--- TASK DESCRIPTION ---
Set down the lines that begin at the top of the records and end with the line containing "You can define", and drop every picture.

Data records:

- - - - - - -

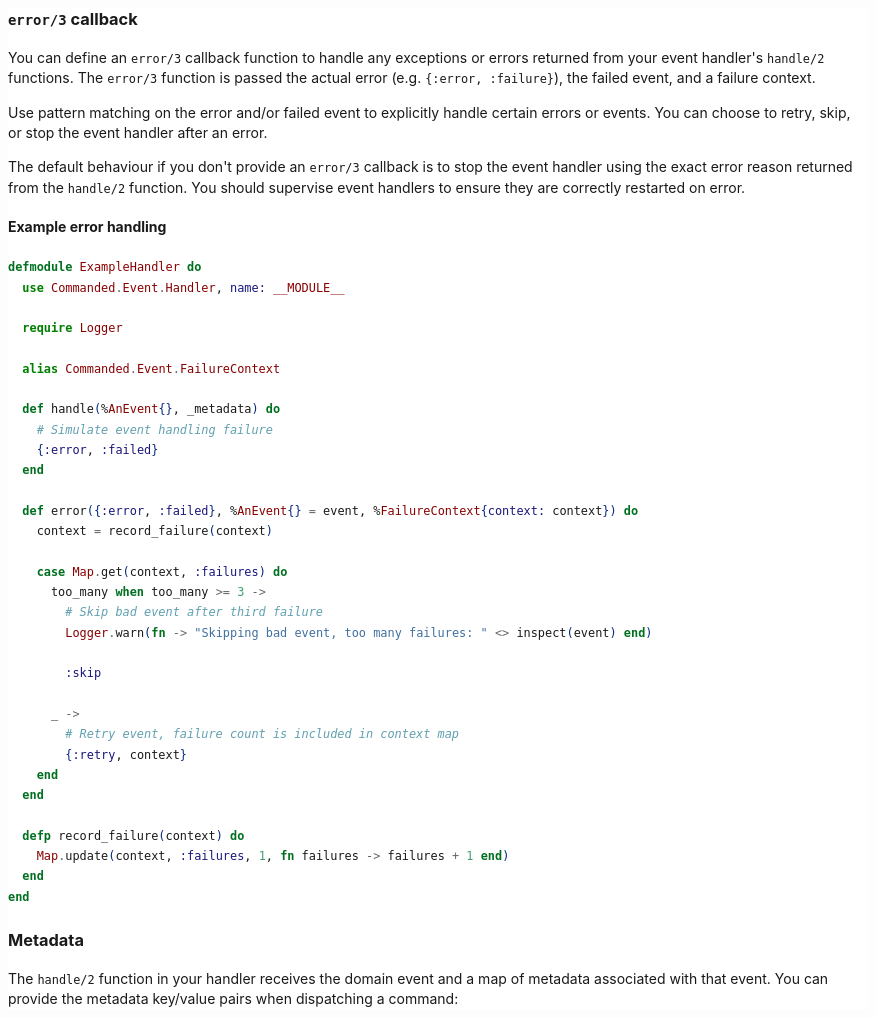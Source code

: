 ### `error/3` callback

You can define an `error/3` callback function to handle any exceptions or errors returned from your event handler's `handle/2` functions. The `error/3` function is passed the actual error (e.g. `{:error, :failure}`), the failed event, and a failure context.

Use pattern matching on the error and/or failed event to explicitly handle certain errors or events. You can choose to retry, skip, or stop the event handler after an error.

The default behaviour if you don't provide an `error/3` callback is to stop the event handler using the exact error reason returned from the `handle/2` function. You should supervise event handlers to ensure they are correctly restarted on error.

#### Example error handling

```elixir
defmodule ExampleHandler do
  use Commanded.Event.Handler, name: __MODULE__

  require Logger

  alias Commanded.Event.FailureContext

  def handle(%AnEvent{}, _metadata) do
    # Simulate event handling failure
    {:error, :failed}
  end

  def error({:error, :failed}, %AnEvent{} = event, %FailureContext{context: context}) do
    context = record_failure(context)

    case Map.get(context, :failures) do
      too_many when too_many >= 3 ->
        # Skip bad event after third failure
        Logger.warn(fn -> "Skipping bad event, too many failures: " <> inspect(event) end)

        :skip

      _ ->
        # Retry event, failure count is included in context map
        {:retry, context}
    end
  end

  defp record_failure(context) do
    Map.update(context, :failures, 1, fn failures -> failures + 1 end)
  end
end
```

### Metadata

The `handle/2` function in your handler receives the domain event and a map of metadata associated with that event. You can provide the metadata key/value pairs when dispatching a command:
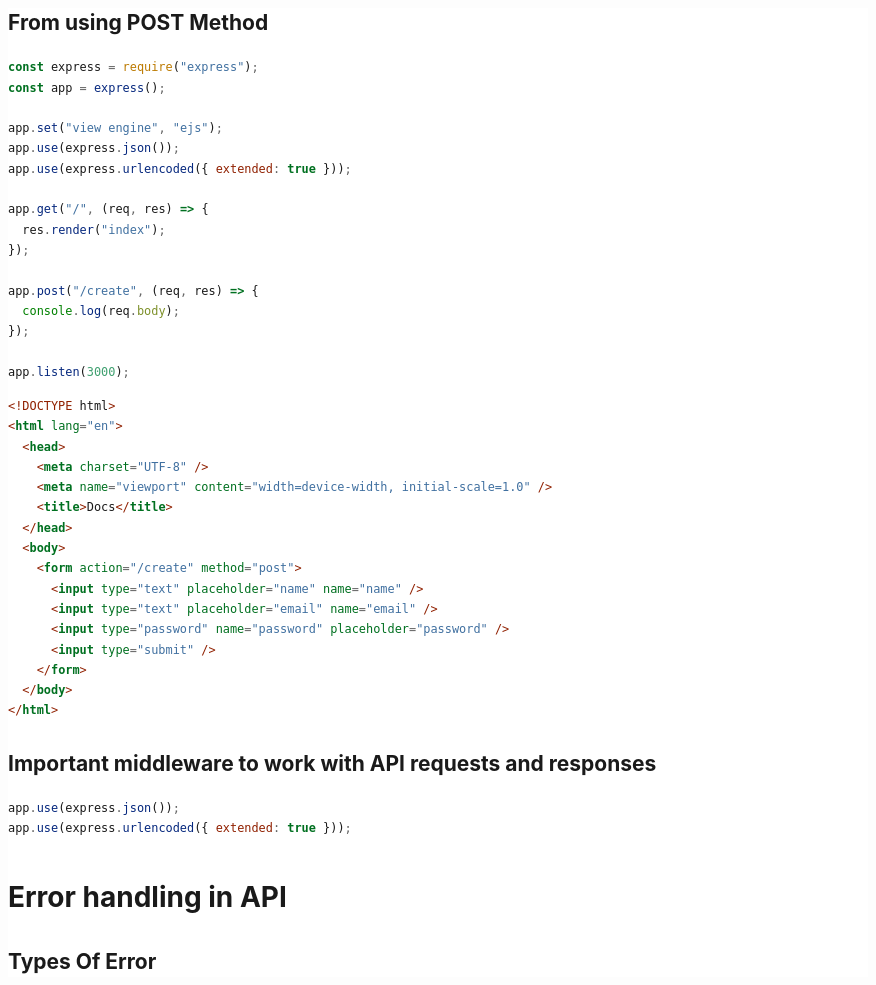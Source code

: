 ## From using POST Method

```js
const express = require("express");
const app = express();

app.set("view engine", "ejs");
app.use(express.json());
app.use(express.urlencoded({ extended: true }));

app.get("/", (req, res) => {
  res.render("index");
});

app.post("/create", (req, res) => {
  console.log(req.body);
});

app.listen(3000);
```

```html
<!DOCTYPE html>
<html lang="en">
  <head>
    <meta charset="UTF-8" />
    <meta name="viewport" content="width=device-width, initial-scale=1.0" />
    <title>Docs</title>
  </head>
  <body>
    <form action="/create" method="post">
      <input type="text" placeholder="name" name="name" />
      <input type="text" placeholder="email" name="email" />
      <input type="password" name="password" placeholder="password" />
      <input type="submit" />
    </form>
  </body>
</html>
```

## Important middleware to work with API requests and responses

```js
app.use(express.json());
app.use(express.urlencoded({ extended: true }));
```

# Error handling in API

## Types Of Error
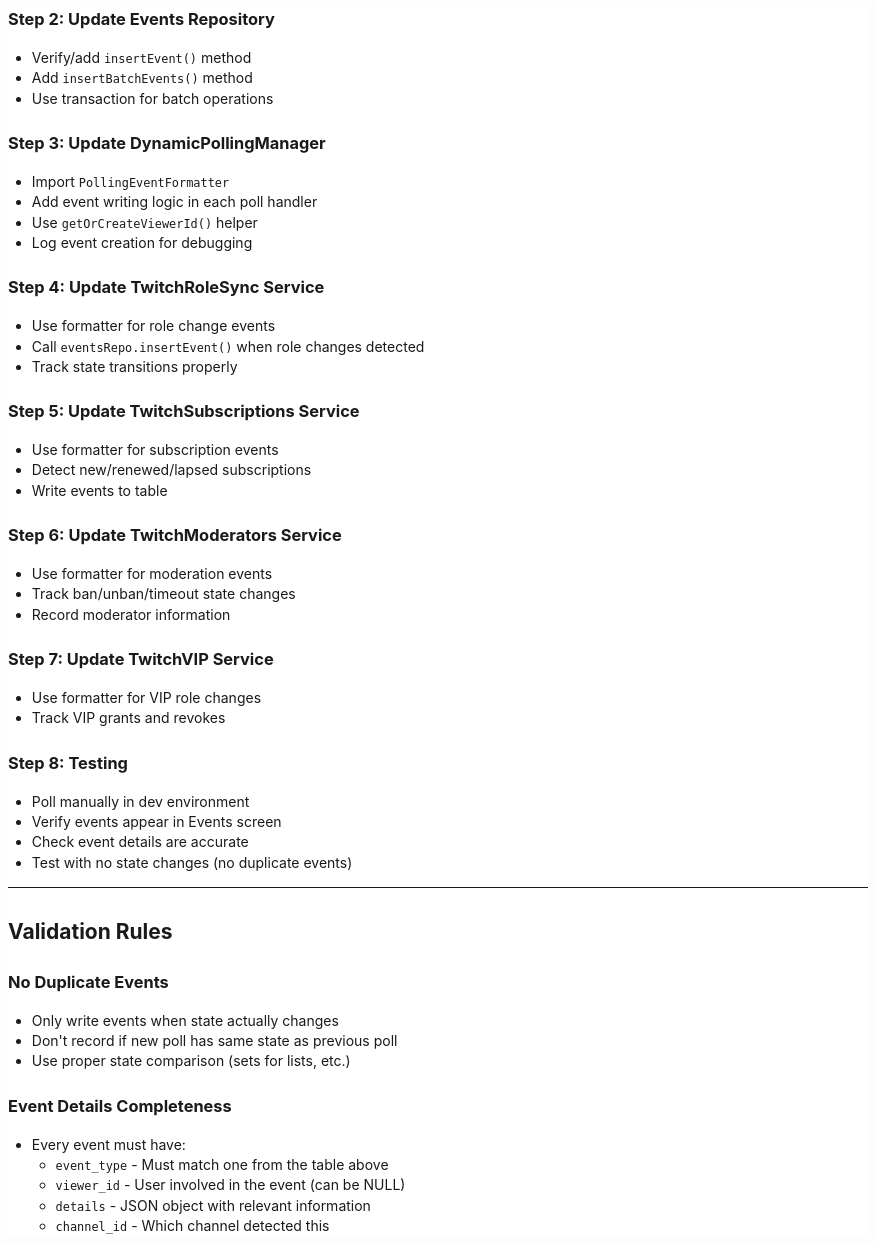 ### Step 2: Update Events Repository
- Verify/add `insertEvent()` method
- Add `insertBatchEvents()` method
- Use transaction for batch operations

### Step 3: Update DynamicPollingManager
- Import `PollingEventFormatter`
- Add event writing logic in each poll handler
- Use `getOrCreateViewerId()` helper
- Log event creation for debugging

### Step 4: Update TwitchRoleSync Service
- Use formatter for role change events
- Call `eventsRepo.insertEvent()` when role changes detected
- Track state transitions properly

### Step 5: Update TwitchSubscriptions Service
- Use formatter for subscription events
- Detect new/renewed/lapsed subscriptions
- Write events to table

### Step 6: Update TwitchModerators Service
- Use formatter for moderation events
- Track ban/unban/timeout state changes
- Record moderator information

### Step 7: Update TwitchVIP Service
- Use formatter for VIP role changes
- Track VIP grants and revokes

### Step 8: Testing
- Poll manually in dev environment
- Verify events appear in Events screen
- Check event details are accurate
- Test with no state changes (no duplicate events)

---

## Validation Rules

### No Duplicate Events
- Only write events when state actually changes
- Don't record if new poll has same state as previous poll
- Use proper state comparison (sets for lists, etc.)

### Event Details Completeness
- Every event must have:
  - `event_type` - Must match one from the table above
  - `viewer_id` - User involved in the event (can be NULL)
  - `details` - JSON object with relevant information
  - `channel_id` - Which channel detected this
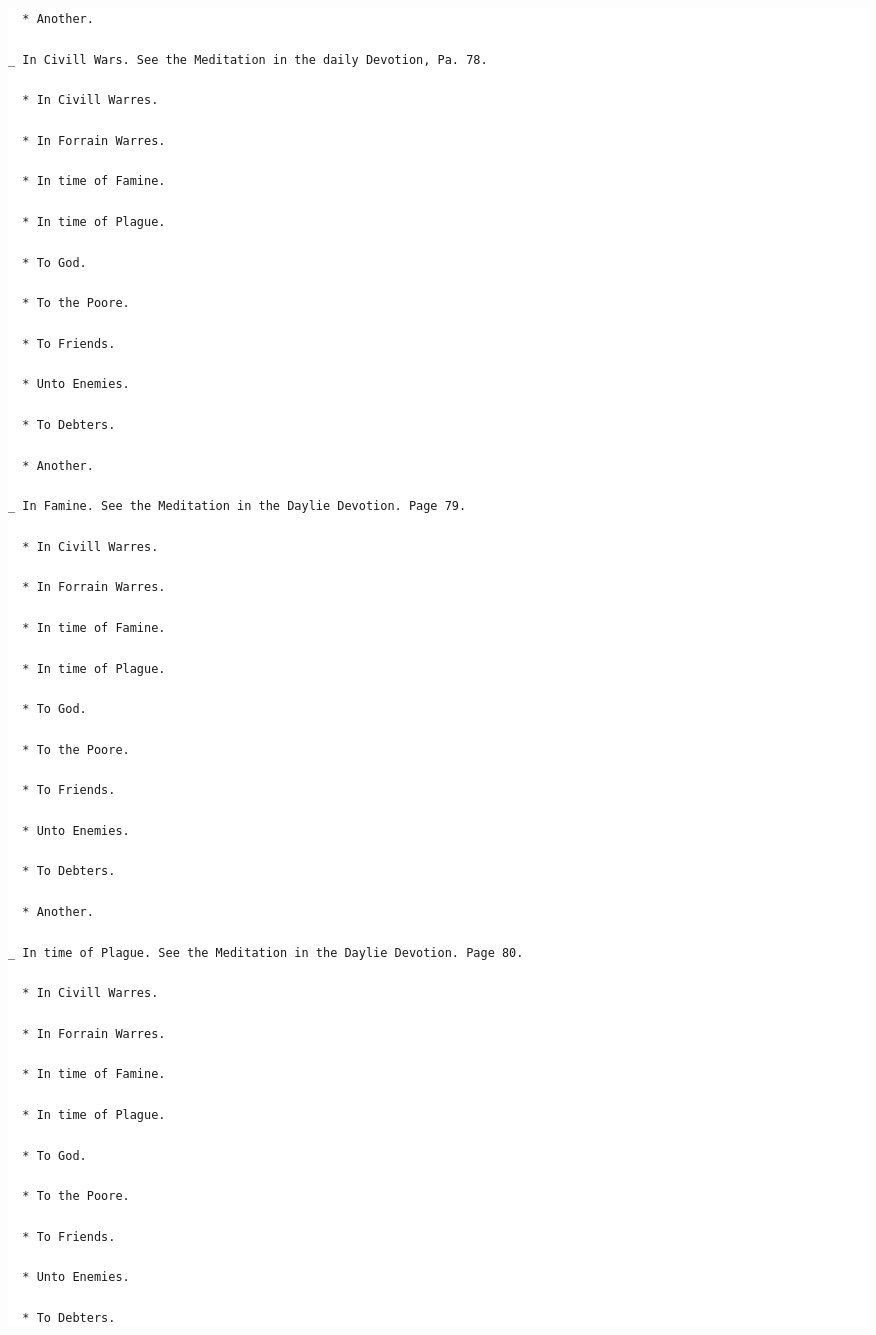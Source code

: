       * Another.

    _ In Civill Wars. See the Meditation in the daily Devotion, Pa. 78.

      * In Civill Warres.

      * In Forrain Warres.

      * In time of Famine.

      * In time of Plague.

      * To God.

      * To the Poore.

      * To Friends.

      * Unto Enemies.

      * To Debters.

      * Another.

    _ In Famine. See the Meditation in the Daylie Devotion. Page 79.

      * In Civill Warres.

      * In Forrain Warres.

      * In time of Famine.

      * In time of Plague.

      * To God.

      * To the Poore.

      * To Friends.

      * Unto Enemies.

      * To Debters.

      * Another.

    _ In time of Plague. See the Meditation in the Daylie Devotion. Page 80.

      * In Civill Warres.

      * In Forrain Warres.

      * In time of Famine.

      * In time of Plague.

      * To God.

      * To the Poore.

      * To Friends.

      * Unto Enemies.

      * To Debters.
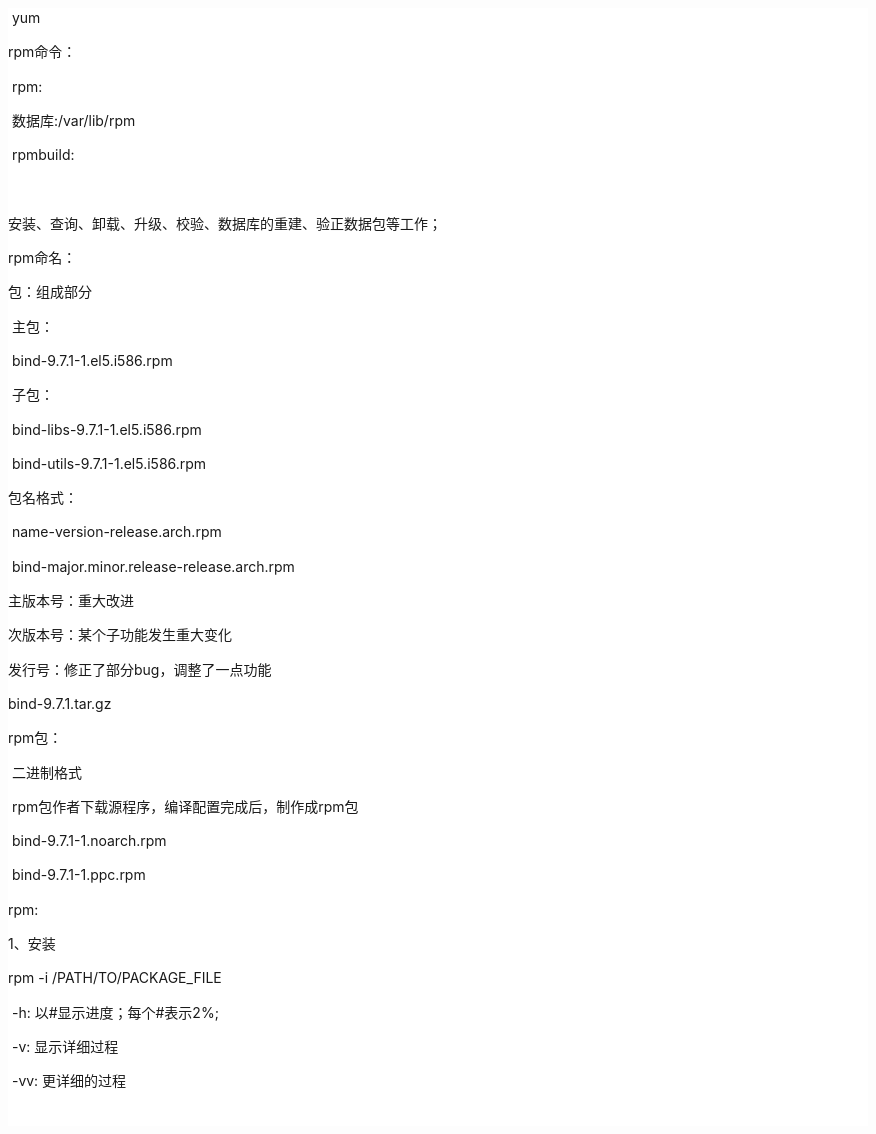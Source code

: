 ​	yum

rpm命令：

​	rpm:

​		数据库:/var/lib/rpm

​	rpmbuild:

​	

安装、查询、卸载、升级、校验、数据库的重建、验正数据包等工作；

rpm命名：

包：组成部分

​	主包：

​		bind-9.7.1-1.el5.i586.rpm

​	子包：

​		bind-libs-9.7.1-1.el5.i586.rpm

​		bind-utils-9.7.1-1.el5.i586.rpm

包名格式：

​	name-version-release.arch.rpm

​	bind-major.minor.release-release.arch.rpm

主版本号：重大改进

次版本号：某个子功能发生重大变化

发行号：修正了部分bug，调整了一点功能

bind-9.7.1.tar.gz	

rpm包：

​	二进制格式

​		rpm包作者下载源程序，编译配置完成后，制作成rpm包

​		bind-9.7.1-1.noarch.rpm

​		bind-9.7.1-1.ppc.rpm

rpm:

1、安装

rpm -i /PATH/TO/PACKAGE_FILE

​	-h: 以#显示进度；每个#表示2%; 

​	-v: 显示详细过程

​	-vv: 更详细的过程

​	
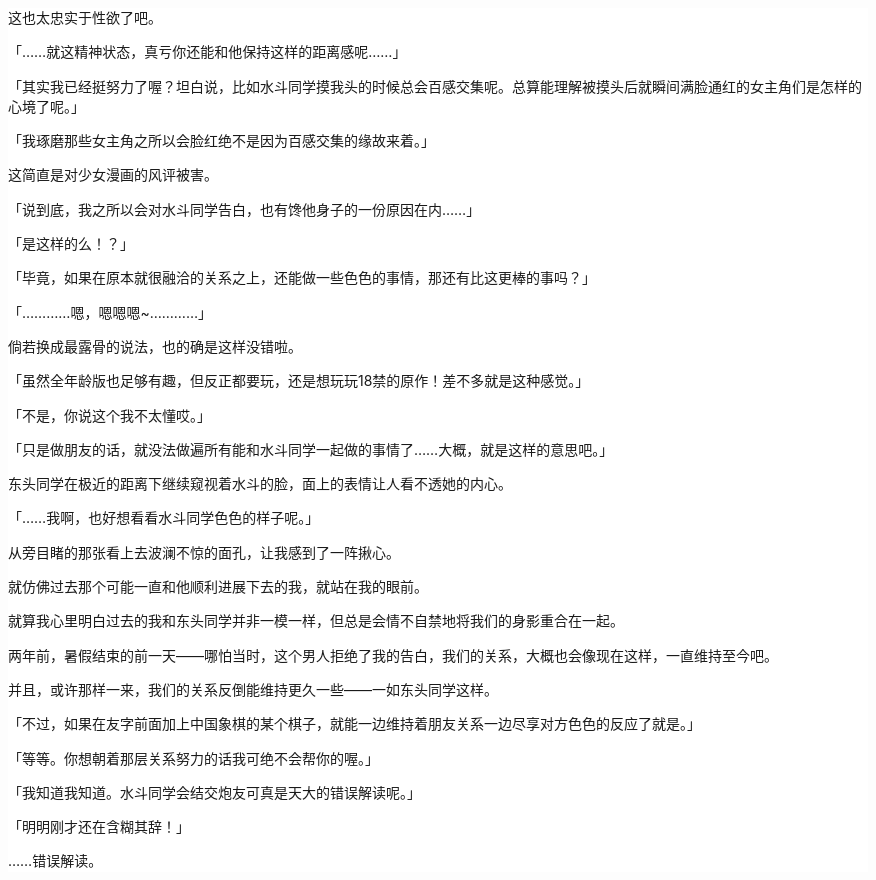  

这也太忠实于性欲了吧。

 

「……就这精神状态，真亏你还能和他保持这样的距离感呢……」

「其实我已经挺努力了喔？坦白说，比如水斗同学摸我头的时候总会百感交集呢。总算能理解被摸头后就瞬间满脸通红的女主角们是怎样的心境了呢。」

「我琢磨那些女主角之所以会脸红绝不是因为百感交集的缘故来着。」

 

这简直是对少女漫画的风评被害。

 

「说到底，我之所以会对水斗同学告白，也有馋他身子的一份原因在内……」

「是这样的么！？」

「毕竟，如果在原本就很融洽的关系之上，还能做一些色色的事情，那还有比这更棒的事吗？」

「…………嗯，嗯嗯嗯~…………」

 

倘若换成最露骨的说法，也的确是这样没错啦。

 

「虽然全年龄版也足够有趣，但反正都要玩，还是想玩玩18禁的原作！差不多就是这种感觉。」

「不是，你说这个我不太懂哎。」

「只是做朋友的话，就没法做遍所有能和水斗同学一起做的事情了……大概，就是这样的意思吧。」

 

东头同学在极近的距离下继续窥视着水斗的脸，面上的表情让人看不透她的内心。

 

「……我啊，也好想看看水斗同学色色的样子呢。」

 

从旁目睹的那张看上去波澜不惊的面孔，让我感到了一阵揪心。

就仿佛过去那个可能一直和他顺利进展下去的我，就站在我的眼前。

就算我心里明白过去的我和东头同学并非一模一样，但总是会情不自禁地将我们的身影重合在一起。

两年前，暑假结束的前一天——哪怕当时，这个男人拒绝了我的告白，我们的关系，大概也会像现在这样，一直维持至今吧。

并且，或许那样一来，我们的关系反倒能维持更久一些——一如东头同学这样。

 

「不过，如果在友字前面加上中国象棋的某个棋子，就能一边维持着朋友关系一边尽享对方色色的反应了就是。」

「等等。你想朝着那层关系努力的话我可绝不会帮你的喔。」

「我知道我知道。水斗同学会结交炮友可真是天大的错误解读呢。」

「明明刚才还在含糊其辞！」

 

……错误解读。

- - - - - - -

--- EXERCISE RESPONSE ---
Source code

: ### `error/3` callback

You can define an `error/3` callback function to handle any exceptions or errors returned from your event handler's `handle/2` functions. The `error/3` function is passed the actual error (e.g. `{:error, :failure}`), the failed event, and a failure context.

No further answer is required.